If this 3-second task happens to involve exclusive access to the disk, then it would take 5000 x 3 sec = 15000 seconds, or over 4 hours of wait to see the response for the last request coming out of the Node app. In such scenarios, would it be correct to claim that a single-process Node configuration can 'handle' 1000s of requests per second (granted, a thread-server like Apache would do a lot worse with 5000 threads) when all that Node may be doing is simply putting the requests 'on hold' till they get fully serviced instead of rejecting them outrightly on initial their arrival itself? I'm asking this because as I'm reading up on Node, I'm often hearing how Node can address the C10K problem without any co-mention of any specific application setups or any specific application types that Node can or cannot handle... other than the broad, CPU- vs I/O-bound type of application classification.
2. What about the context switching overhead of the workers in the worker-thread pool? If C10K requests hit a Node-based application, won't the workers in the worker-thread pool end up context-switching just as much as the user threads in the thread pool of a regular, threaded-server (like Apache)...?
because, all that would have happened in Node's event thread would be a quick request-parsing and request-routing, with the remainder (or, the bulk) of the processing still happening in the worker thread? That is, does it really matter (as far as minimization of thread context-switching is concerned) whether a request/response is handled from start to finish in a single thread (in the manner of threaded-server like Apache), or whether it happens transparently in a Node-managed worker thread with only minimal work (of request parsing and routing) subtracted from it? Ignore here the simpler, single-threaded user model of coding that comes with an evented server like Node.
3. If the RDBMS instance (say, MySQL) is co-located on the Node server box, then would it be correct to classify a database CRUD operation as a pure I/O task? My understanding is, a CRUD operation on a large, relational database will typically involve heavyduty CPU- and I/O-processing, and not just I/O-processing. However, the online material that I've been reading seem to label a 'database call' as merely an 'I/O call' which supposedly makes your application an I/O-bound application if that is the only the thing your application is (mostly) doing.
4. A final question (related to the above themes) that may require knowledge of modern hardware and OS which I am not fully up-to-date on. Can I/O (on a given I/O device) be done in parallel, or even concurrently if not parallelly, and THUS, scale proportionally with user-count?
Example: Suppose I have written a file-serving Node app that serves files from the local hard-disk, making it strongly an I/O-bound app.
On Wed, Mar 23, 2016 at 12:25 PM, Harry Simons <simon...@gmail.com> wrote:
For example, if an isolated and primarily an I/O bound request takes, say, 3 seconds to get serviced (with no other load on the system), then if concurrently hit with 5000 such requests, won't Node take a lot of time to service them all, fully?What is taking 3 seconds? The answer, as with all technology is "it depends". If you block the CPU for 3 seconds then yes of course, your app will suck. If you're just sitting waiting on other I/O (e.g. a network request) for 3 seconds, then lots can happen in the gaps.

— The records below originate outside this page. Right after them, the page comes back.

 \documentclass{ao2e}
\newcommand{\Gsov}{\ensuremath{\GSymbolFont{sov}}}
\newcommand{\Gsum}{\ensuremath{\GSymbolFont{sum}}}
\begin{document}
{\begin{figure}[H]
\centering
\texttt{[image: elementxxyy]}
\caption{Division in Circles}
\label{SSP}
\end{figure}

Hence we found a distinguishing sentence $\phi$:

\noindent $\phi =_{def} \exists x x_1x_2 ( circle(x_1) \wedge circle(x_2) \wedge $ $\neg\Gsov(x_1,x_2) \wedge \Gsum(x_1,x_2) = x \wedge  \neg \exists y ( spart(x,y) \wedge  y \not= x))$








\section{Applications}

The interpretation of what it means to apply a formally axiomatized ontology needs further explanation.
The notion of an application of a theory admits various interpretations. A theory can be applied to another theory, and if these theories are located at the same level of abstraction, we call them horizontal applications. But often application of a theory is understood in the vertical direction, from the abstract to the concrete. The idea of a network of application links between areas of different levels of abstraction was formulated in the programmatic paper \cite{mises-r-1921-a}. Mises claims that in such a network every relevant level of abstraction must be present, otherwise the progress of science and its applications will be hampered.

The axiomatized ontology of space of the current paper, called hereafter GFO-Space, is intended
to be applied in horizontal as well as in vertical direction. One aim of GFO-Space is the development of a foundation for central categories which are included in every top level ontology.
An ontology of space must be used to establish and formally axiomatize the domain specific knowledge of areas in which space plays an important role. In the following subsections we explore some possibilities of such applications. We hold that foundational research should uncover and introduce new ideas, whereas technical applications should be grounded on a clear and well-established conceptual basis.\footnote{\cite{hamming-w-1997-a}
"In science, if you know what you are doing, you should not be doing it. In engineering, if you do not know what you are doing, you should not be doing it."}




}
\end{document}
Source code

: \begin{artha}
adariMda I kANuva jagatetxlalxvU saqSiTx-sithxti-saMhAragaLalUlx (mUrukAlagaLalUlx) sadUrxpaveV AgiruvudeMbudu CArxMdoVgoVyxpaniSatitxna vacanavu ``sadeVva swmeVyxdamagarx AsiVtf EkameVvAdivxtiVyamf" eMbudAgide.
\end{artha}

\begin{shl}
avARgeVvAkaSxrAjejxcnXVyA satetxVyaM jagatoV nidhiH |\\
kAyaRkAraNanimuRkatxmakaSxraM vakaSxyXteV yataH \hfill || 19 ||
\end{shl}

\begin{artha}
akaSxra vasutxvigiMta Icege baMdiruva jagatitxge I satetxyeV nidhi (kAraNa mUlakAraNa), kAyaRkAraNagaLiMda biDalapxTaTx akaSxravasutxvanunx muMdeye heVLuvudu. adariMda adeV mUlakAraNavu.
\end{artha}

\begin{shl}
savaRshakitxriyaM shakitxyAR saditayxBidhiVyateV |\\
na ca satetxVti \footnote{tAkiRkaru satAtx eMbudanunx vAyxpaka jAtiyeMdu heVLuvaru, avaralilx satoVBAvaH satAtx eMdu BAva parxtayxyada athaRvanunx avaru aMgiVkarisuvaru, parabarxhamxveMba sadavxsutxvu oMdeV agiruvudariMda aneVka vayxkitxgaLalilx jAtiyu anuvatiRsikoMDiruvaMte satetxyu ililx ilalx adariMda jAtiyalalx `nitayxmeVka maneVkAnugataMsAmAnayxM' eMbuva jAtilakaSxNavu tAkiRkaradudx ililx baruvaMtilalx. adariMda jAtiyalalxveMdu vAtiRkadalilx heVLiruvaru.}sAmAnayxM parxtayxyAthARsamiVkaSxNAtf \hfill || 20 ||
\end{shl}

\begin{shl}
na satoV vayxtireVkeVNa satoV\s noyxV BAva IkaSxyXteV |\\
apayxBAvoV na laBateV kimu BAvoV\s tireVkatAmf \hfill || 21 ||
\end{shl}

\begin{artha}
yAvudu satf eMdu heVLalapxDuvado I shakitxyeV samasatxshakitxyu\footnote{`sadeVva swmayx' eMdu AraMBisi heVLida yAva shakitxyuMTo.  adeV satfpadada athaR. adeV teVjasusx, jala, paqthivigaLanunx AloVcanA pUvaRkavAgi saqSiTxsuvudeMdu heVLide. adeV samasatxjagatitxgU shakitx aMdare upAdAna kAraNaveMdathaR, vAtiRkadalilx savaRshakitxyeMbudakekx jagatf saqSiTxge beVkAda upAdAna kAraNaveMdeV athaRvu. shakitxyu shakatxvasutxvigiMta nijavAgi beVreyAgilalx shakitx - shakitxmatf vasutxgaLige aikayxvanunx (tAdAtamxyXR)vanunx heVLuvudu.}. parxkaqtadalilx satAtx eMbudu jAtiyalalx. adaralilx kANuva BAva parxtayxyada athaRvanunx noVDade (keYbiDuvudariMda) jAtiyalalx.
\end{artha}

If this 3-second task happens to involve exclusive access to the disk, then it would take 5000 x 3 sec = 15000 seconds, or over 4 hours of wait to see the response for the last request coming out of the Node app. In such scenarios, would it be correct to claim that a single-process Node configuration can 'handle' 1000s of requests per second (granted, a thread-server like Apache would do a lot worse with 5000 threads) when all that Node may be doing is simply putting the requests 'on hold' till they get fully serviced instead of rejecting them outrightly on initial their arrival itself? I'm asking this because as I'm reading up on Node, I'm often hearing how Node can address the C10K problem without any co-mention of any specific application setups or any specific application types that Node can or cannot handle... other than the broad, CPU- vs I/O-bound type of application classification.I think you've just generally misread a lot of stuff about this, honestly. Disk I/O is "complicated" in node (because async I/O to disk is complicated in operating systems, it's not Node's fault). But not many web apps use the "fs" module on their requests directly. Node uses a thread pool for the filesystem requests on Unix-like OSs, so there are limits there, but it's very rare to see that as an issue for developing node apps at scale. When you talk to any of the DB modules you're using network I/O in Node, not filesystem I/O.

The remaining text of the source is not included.